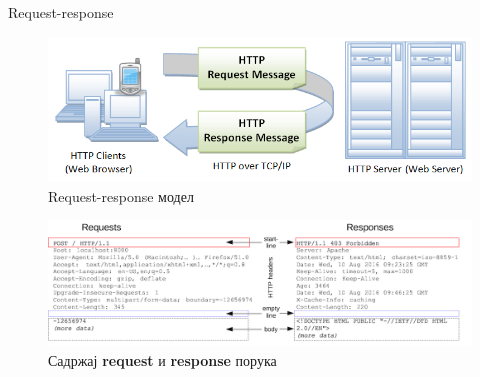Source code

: \documentclass[aspectratio=169]{beamer}
\begin{document}
    \begin{frame}[allowframebreaks]{Request-response}
        \begin{figure}
            \centering
            \includegraphics[width=\textwidth,height=\textheight,keepaspectratio]{images/reqres.png}
            \caption{Request-response модел}
            \label{fig:reqres}
        \end{figure}
        
        \framebreak
        
        \begin{figure}
            \centering
            \includegraphics[width=\textwidth,height=\textheight,keepaspectratio]{images/httpmsgstructure.png}
            \caption{Садржај \textbf{request} и \textbf{response} порука}
            \label{fig:reqrescont}
        \end{figure}
        
        \framebreak
        

\end{frame}
\end{document}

┄┄┄┄┄┄┄┄┄┄┄┄┄┄┄┄┄┄┄┄

- _Your task_: Without the pictures, write out the listing exactly as it appears above.

- _Response for this exercise_:
Source code

: \documentclass[aspectratio=169]{beamer}
\begin{document}
    \begin{frame}[allowframebreaks]{Request-response}
        \begin{figure}
            \centering
            \includegraphics[width=\textwidth,height=\textheight,keepaspectratio]{images/reqres.png}
            \caption{Request-response модел}
            \label{fig:reqres}
        \end{figure}
        
        \framebreak
        
        \begin{figure}
            \centering
            \includegraphics[width=\textwidth,height=\textheight,keepaspectratio]{images/httpmsgstructure.png}
            \caption{Садржај \textbf{request} и \textbf{response} порука}
            \label{fig:reqrescont}
        \end{figure}
        
        \framebreak
        

\end{frame}
\end{document}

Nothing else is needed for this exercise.